There is, however a price that must be paid for introducing new fields into the mathematical machinery. Not only do they break symmetries, but they can also give the vacuum state an enormous latent energy that, curiously, behaves just like Lambda in cosmological models.

The embarrassment of having to resurrect the obsolete quantity Lambda is compounded when unification theories are used to predict its value. Instead of being at best a vanishingly minor ingredient to the universe, the predicted values are in some instances 10 to the power of 120 times greater than even the most generous astronomical upper limits!

It is an unpleasant fact of life for physicists that the best candidates for the Theory of Everything always have to be fine-tuned to get rid of their undesirable cosmological consequences. Without proper adjustment, these candidates may give correct predictions in the microscopic world of particle physics, but predict a universe which on its largest scales looks very different from the one we inhabit.

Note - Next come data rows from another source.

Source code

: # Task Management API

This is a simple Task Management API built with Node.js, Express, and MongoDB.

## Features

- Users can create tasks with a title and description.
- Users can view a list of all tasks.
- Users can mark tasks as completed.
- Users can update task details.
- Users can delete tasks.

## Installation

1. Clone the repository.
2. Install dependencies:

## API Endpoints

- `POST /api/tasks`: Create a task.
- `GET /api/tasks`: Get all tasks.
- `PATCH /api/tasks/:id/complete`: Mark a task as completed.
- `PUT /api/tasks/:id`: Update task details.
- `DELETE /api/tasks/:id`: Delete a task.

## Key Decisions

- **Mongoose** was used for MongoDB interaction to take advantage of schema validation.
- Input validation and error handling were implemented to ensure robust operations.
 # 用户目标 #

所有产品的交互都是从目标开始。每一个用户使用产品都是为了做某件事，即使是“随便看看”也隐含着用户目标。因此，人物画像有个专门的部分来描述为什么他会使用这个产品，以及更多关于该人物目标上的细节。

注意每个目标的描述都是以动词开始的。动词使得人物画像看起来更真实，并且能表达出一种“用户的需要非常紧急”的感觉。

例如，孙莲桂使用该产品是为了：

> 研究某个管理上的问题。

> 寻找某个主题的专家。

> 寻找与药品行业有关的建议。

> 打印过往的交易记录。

Like a messenger from the depths of time, the smallness – or absence – of the cosmological constant today is telling us something important about how to craft a correct Theory of Everything. It is a signpost of the way Nature’s symmetries are broken at low energy, and a nagging reminder that our understanding of the physical world is still incomplete in some fundamental way.

A LIKELY STORY

Most physicists expect the Theory of Everything will describe gravity the same way we now describe matter and the strong, weak and electromagnetic forces – in the language of quantum mechanics. Gravity is, after all, just another force in Nature. So far this has proven elusive, due in part to the sheer complexity of the equations of general relativity. Scientists since Einstein have described gravity ( as well as space and time) in purely geometric terms. Thus we speak of gravity as the “curvature of space-time”.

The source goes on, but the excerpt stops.